Review: The Informant!
Supposedly
based on a true story, a moustachioed and nerdy Matt Damon plays a
mild-mannered biochemist and VP at an Illinois agricultural company
specialising in adding lysine to its products. One day he discovers a mole in
the company who is selling them out to the Japanese. So the FBI are called in,
and Damon tries to help them out. He also tells the FBI (represented by Scott
Bakula and a wasted Joel McHale) that the company is involved in price-fixing,
and soon they have him acting as an informant/spy for them against his own
company. However, one soon starts to question Damon’s motives in all of this,
and possibly even more than his motives. Melanie Lynskey is Damon’s wife, while
Clancy Brown has a small role as one of Damon’s superiors.
Although
Matt Damon gives a commendable and interestingly milquetoast performance in the
lead, I simply never got on the wavelength of this 2009 film from aloof
director Steven Soderbergh (“sex, lies, and videotape”, “Ocean’s
Eleven”) and screenwriter Scott Z. Burns (“Contagion”, another
Soderbergh film that left me cold). Based on a book by Kurt Eichenwald, it’s a
film about a meek guy with a seriously uninteresting occupation, who engages in
criminal activities that are similarly dry and uninteresting. Price-fixing? Wire-tapping?
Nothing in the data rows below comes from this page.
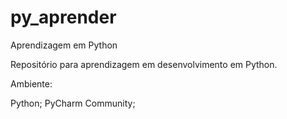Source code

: # py_aprender
Aprendizagem em Python

Repositório para aprendizagem em desenvolvimento em Python.


Ambiente:

Python;
PyCharm Community;





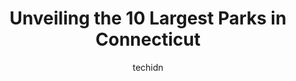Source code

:---
layout: ampstory
image: https://i0.wp.com/paketmu.com/wp-content/uploads/2023/06/dinosaur-state-park-0-in-connecticut-1686369566.jpeg?resize=640,853
author: techidn
featured: false
description: Explore the diverse Park scene in Connecticut, home to an incredible selection of 10 establishments catering to every taste. Whether youre in search of iconic favorites or undiscovered trea
title: Unveiling the 10 Largest Parks in Connecticut
cover:
   title: Unveiling the 10 Largest Parks in Connecticut
   subtitle: RICKPATE
   background: https://paketmu.com/wp-content/uploads/2023/06/dinosaur-state-park-0-in-connecticut-1686369566.jpeg

pages: 
 - layout: thirds
   top: <h1>#1 Ocean Beach Park</h1>
   bottom: "<p>I had a great time here with my kids last week! Parking was reasonable $10, and the parking lot was large enough to hold a lot of cars and close to the beach area so walk</p>"
   background: https://paketmu.com/wp-content/uploads/2023/06/dinosaur-state-park-1-in-connecticut-1686369567.jpeg
   backgroundblur: true
 - layout: thirds
   top: <h1>#2 Seaside Park</h1>
   bottom: "<p>Im 68 years old and Ive lived in Bridgeport most of my life. I remember when I was a little boy the Barnum & Bailey Circus would come to town and set up their big tops </p>"
   background: https://paketmu.com/wp-content/uploads/2023/06/dinosaur-state-park-2-in-connecticut-1686369568.jpeg
   cta:
      link: https://paketmu.com/unveiling-the-10-largest-parks-in-connecticut/
      text: Unveiling the 10 Largest Parks in Connecticut
 - layout: thirds
   top: <h1>#3 Gillette Castle State Park</h1>
   bottom: "<p>A great state park you must visit, sitting high above the Connecticut River this truly amazing stone castle is beautiful. when we recently stopped in for the first time (</p>"
   background: https://paketmu.com/wp-content/uploads/2023/06/dinosaur-state-park-3-in-connecticut-1686369578.jpeg
   cta:
      link: https://paketmu.com/unveiling-the-10-largest-parks-in-connecticut/
      text: Unveiling the 10 Largest Parks in Connecticut
 - layout: thirds
   top: <h1>#4 Sherwood Island State Park</h1>
   bottom: "<p>Sherwood Island Connector, Westport, CT 06880, United States</p>"
   background: https://images.unsplash.com/photo-1533735380053-eb8d0759b24a?ixlib=rb-4.0.3&ixid=MnwxMjA3fDB8MHxwaG90by1wYWdlfHx8fGVufDB8fHx8&auto=format&fit=crop&w=640&h=853&q=80
   cta:
      link: https://paketmu.com/unveiling-the-10-largest-parks-in-connecticut/
      text: Unveiling the 10 Largest Parks in Connecticut
 - layout: thirds
   top: <h1>#5 Silver Sands State Park</h1>
   bottom: "<p>1 Silver Sands Pkwy, Milford, CT 06460, United States</p>"
   background: https://images.unsplash.com/photo-1561679660-d00ee1e0dc8e?ixlib=rb-4.0.3&ixid=MnwxMjA3fDB8MHxwaG90by1wYWdlfHx8fGVufDB8fHx8&auto=format&fit=crop&w=640&h=853&q=80
   cta:
      link: https://paketmu.com/unveiling-the-10-largest-parks-in-connecticut/
      text: Unveiling the 10 Largest Parks in Connecticut
 - layout: thirds
   top: <h1>#6 Harkness Memorial State Park</h1>
   bottom: "<p>275 Great Neck Rd, Waterford, CT 06385, United States</p>"
   background: https://images.unsplash.com/photo-1552083974-186346191183?ixlib=rb-4.0.3&ixid=MnwxMjA3fDB8MHxwaG90by1wYWdlfHx8fGVufDB8fHx8&auto=format&fit=crop&w=640&h=853&q=80
   cta:
      link: https://paketmu.com/unveiling-the-10-largest-parks-in-connecticut/
      text: Unveiling the 10 Largest Parks in Connecticut
 - layout: thirds
   top: <h1>#7 Wadsworth Falls State Park</h1>
   bottom: "<p>721 Wadsworth St, Middletown, CT 06457, United States</p>"
   background: https://images.unsplash.com/photo-1509114397022-ed747cca3f65?ixlib=rb-4.0.3&ixid=MnwxMjA3fDB8MHxwaG90by1wYWdlfHx8fGVufDB8fHx8&auto=format&fit=crop&w=640&h=853&q=80
   cta:
      link: https://paketmu.com/unveiling-the-10-largest-parks-in-connecticut/
      text: Unveiling the 10 Largest Parks in Connecticut
 - layout: thirds
   middle: Continue reading...
   background: https://images.unsplash.com/photo-1608411404720-c8f0417bcdba?ixlib=rb-4.0.3&ixid=MnwxMjA3fDB8MHxwaG90by1wYWdlfHx8fGVufDB8fHx8&auto=format&fit=crop&w=640&h=853&q=80
   cta:
      link: https://paketmu.com/unveiling-the-10-largest-parks-in-connecticut/
      text: Unveiling the 10 Largest Parks in Connecticut
      
---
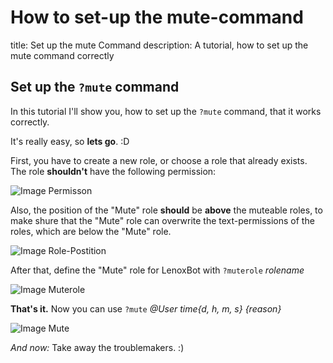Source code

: # How to set-up the mute-command

title: Set up the mute Command description: A tutorial, how to set up the mute command correctly

## Set up the `?mute` command

In this tutorial I'll show you, how to set up the `?mute` command, that it works correctly.

It's really easy, so **lets go**. :D

First, you have to create a new role, or choose a role that already exists. The role **shouldn't** have the following permission:

![Image Permisson](https://i.imgur.com/Nr0TfQk.png)

Also, the position of the "Mute" role **should** be **above** the muteable roles, to make shure that the "Mute" role can overwrite the text-permissions of the roles, which are below the "Mute" role.

![Image Role-Postition](https://i.imgur.com/yBvWJ5N.png)

After that, define the "Mute" role for LenoxBot with `?muterole` _rolename_

![Image Muterole](https://i.imgur.com/dJ0wFZS.png)

**That's it.** Now you can use `?mute` _@User time{d, h, m, s} {reason}_

![Image Mute](https://i.imgur.com/mHJdqrR.png)

_And now:_ Take away the troublemakers. :\)

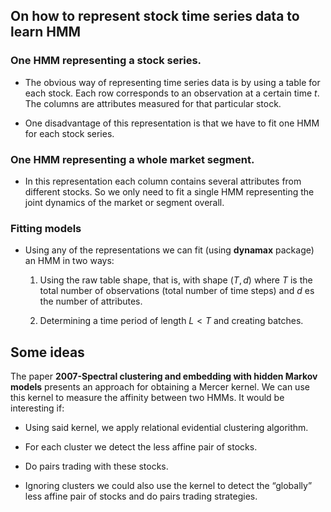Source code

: ## On how to represent stock time series data to learn HMM

### One HMM representing a stock series.

* The obvious way of representing time series data is by using a table for each stock. Each row corresponds to an observation at a certain time $t$. The columns are attributes measured for that particular stock.
        
* One disadvantage of this representation is that we have to fit one HMM for each stock series.

### One HMM representing a whole market segment.

* In this representation each column contains several attributes from different stocks. So we only need to fit a single HMM representing the joint dynamics of the market or segment overall.

### Fitting models

* Using any of the representations we can fit (using **dynamax** package) an HMM in two ways:
    
  1. Using the raw table shape, that is, with shape $(T, d)$ where $T$ is the total number of observations (total number of time steps) and $d$ es the number of attributes.
        
  2. Determining a time period of length $L < T$ and creating batches.
  

## Some ideas

The paper **2007-Spectral clustering and embedding with hidden Markov models** presents an approach for obtaining a Mercer kernel. We can use this kernel to measure the affinity between two HMMs. It would be interesting if:

* Using said kernel, we apply relational evidential clustering algorithm.

* For each cluster we detect the less affine pair of  stocks.

* Do pairs trading with these stocks.

* Ignoring clusters we could also use the kernel to detect the “globally” less affine pair of stocks and do pairs trading strategies.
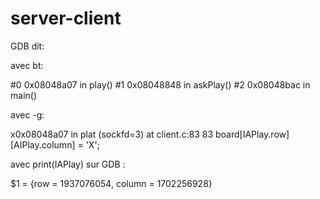 # server-client

GDB dit:

avec bt:

#0 0x08048a07 in play()
#1 0x08048848 in askPlay()
#2 0x08048bac in main()

avec -g:

x0x08048a07 in plat (sockfd=3) at client.c:83
83                            board[IAPlay.row][AIPlay.column] = 'X';

avec print(IAPlay) sur GDB :

$1 = {row = 1937076054, column = 1702256928}
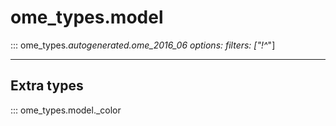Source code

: # ome_types.model

::: ome_types._autogenerated.ome_2016_06
    options:
        filters: ["!^_"]

----------------

## Extra types

::: ome_types.model._color
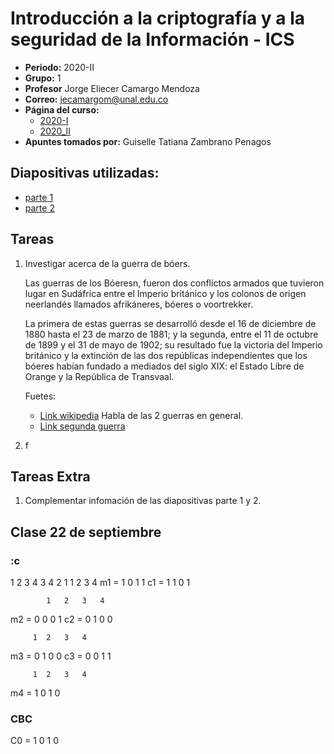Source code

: # Introducción a la criptografía y a la seguridad de la Información - ICS

* **Periodo:** 2020-II
* **Grupo:** 1
* **Profesor** 	Jorge Eliecer Camargo Mendoza
* **Correo:** jecamargom@unal.edu.co
* **Página del curso:**
  * [2020-I](https://sites.google.com/site/cryptounal20201/)
  * [2020_II](https://sites.google.com/site/cryptounal20202/)
* **Apuntes tomados por:** Guiselle Tatiana Zambrano Penagos

## Diapositivas utilizadas:

* [parte 1](../part_1.pdf)
* [parte 2](../part_2.pdf)

## Tareas

1. Investigar acerca de la guerra de bóers.

   Las guerras de los Bóeresn, fueron dos conflictos armados que tuvieron lugar en
   Sudáfrica entre el Imperio británico y los colonos de origen neerlandés
   llamados afrikáneres, bóeres o voortrekker.

   La primera de estas guerras se desarrolló desde el 16 de diciembre de 1880
   hasta el 23 de marzo de 1881; y la segunda, entre el 11 de octubre de 1899 y el
   31 de mayo de 1902; su resultado fue la victoria del Imperio británico y la
   extinción de las dos repúblicas independientes que los bóeres habían fundado a
   mediados del siglo XIX: el Estado Libre de Orange y la República de Transvaal.

   Fuetes:
   - [Link wikipedia](https://es.wikipedia.org/wiki/Guerras_de_los_B%C3%B3eres)
      Habla de las 2 guerras en general.
   - [Link segunda guerra](https://es.qwe.wiki/wiki/Second_Boer_War)

2. f


## Tareas Extra

1. Complementar infomación de las diapositivas parte 1 y 2.

## Clase 22 de septiembre
### :c
   1	2	3	4
   3	4	2	1
			1	2	3	4
   m1 = 	1	0	1	1
   c1 = 	1	1	0	1

			1	2	3	4
   m2 = 	0	0	0	1
   c2 = 	0	1	0	0

         1	2	3	4
   m3 = 	0	1	0	0
   c3 = 	0	0	1	1

         1	2	3	4
   m4 = 	1	0	1	0

### CBC

   C0 = 	1	0	1	0

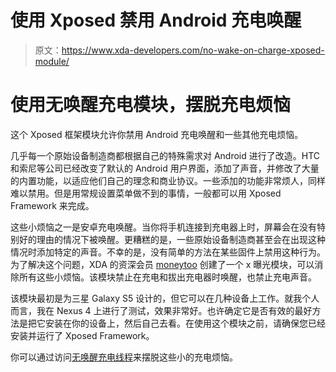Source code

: # 使用 Xposed 禁用 Android 充电唤醒

> 原文：<https://www.xda-developers.com/no-wake-on-charge-xposed-module/>

# 使用无唤醒充电模块，摆脱充电烦恼

这个 Xposed 框架模块允许你禁用 Android 充电唤醒和一些其他充电烦恼。

几乎每一个原始设备制造商都根据自己的特殊需求对 Android 进行了改造。HTC 和索尼等公司已经改变了默认的 Android 用户界面，添加了声音，并修改了大量的内置功能，以适应他们自己的理念和商业协议。一些添加的功能非常烦人，同样难以禁用。但是用常规设置菜单做不到的事情，一般都可以用 Xposed Framework 来完成。

这些小烦恼之一是安卓充电唤醒。当你将手机连接到充电器上时，屏幕会在没有特别好的理由的情况下被唤醒。更糟糕的是，一些原始设备制造商甚至会在出现这种情况时添加特定的声音。不幸的是，没有简单的方法在某些固件上禁用这种行为。为了解决这个问题，XDA 的资深会员 [moneytoo](http://forum.xda-developers.com/member.php?u=426237) 创建了一个 x 曝光模块，可以消除所有这些小烦恼。该模块禁止在充电和拔出充电器时唤醒，也禁止充电声音。

该模块最初是为三星 Galaxy S5 设计的，但它可以在几种设备上工作。就我个人而言，我在 Nexus 4 上进行了测试，效果非常好。也许确定它是否有效的最好方法是把它安装在你的设备上，然后自己去看。在使用这个模块之前，请确保您已经安装并运行了 Xposed Framework。

你可以通过访问[无唤醒充电线程](http://forum.xda-developers.com/xposed/modules/mod-wake-charge-v0-1-t2826406)来摆脱这些小的充电烦恼。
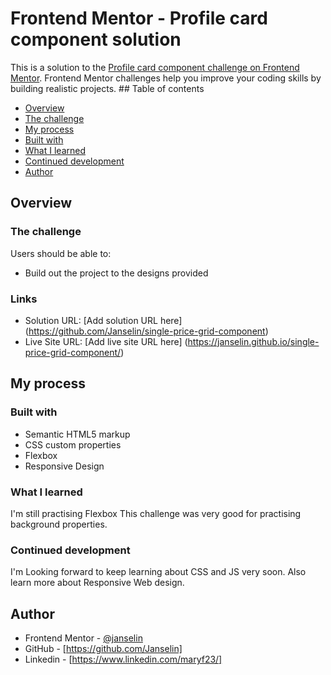 # Frontend Mentor - Profile card component solution

This is a solution to the [Profile card component challenge on Frontend Mentor](https://www.frontendmentor.io/challenges/profile-card-component-cfArpWshJ). Frontend Mentor challenges help you improve your coding skills by building realistic projects. ## Table of contents

  - [Overview](#overview)
  - [The challenge](#the-challenge)
  - [My process](#my-process)
  - [Built with](#built-with)
  - [What I learned](#what-i-learned)
  - [Continued development](#continued-development)
  - [Author](#author)

## Overview

### The challenge

Users should be able to:

- Build out the project to the designs provided

### Links

- Solution URL: [Add solution URL here] (https://github.com/Janselin/single-price-grid-component)
- Live Site URL: [Add live site URL here] (https://janselin.github.io/single-price-grid-component/)

## My process

### Built with

- Semantic HTML5 markup
- CSS custom properties
- Flexbox
- Responsive Design


### What I learned

I'm still practising Flexbox
This challenge was very good for practising background properties.



### Continued development
I'm Looking forward to keep learning about CSS and JS very soon.
Also learn more about Responsive Web design.


## Author

- Frontend Mentor - [@janselin](https://www.frontendmentor.io/profile/Janselin)
- GitHub - [https://github.com/Janselin]
- Linkedin - [https://www.linkedin.com/maryf23/]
Corn? ZZZZzzzzz. And why in the hell is there so much dodgy stuff going on in
such a boring, harmless industry? Stupid.
Damon’s
seemingly irrelevant narration, meanwhile is a corny and unfunny joke, not to
mention infuriating given one could really use a helpful narrator to wade
through all this business-related stuff that largely went over my head. This
results in a film that fails to draw you into its story, despite the lead
character himself being quite fascinating the more you get to know him. The
film gets better as the bullshit façade of Matt Damon’s character starts to
slip, but even then you can’t help feeling that a) “Catch Me If You Can”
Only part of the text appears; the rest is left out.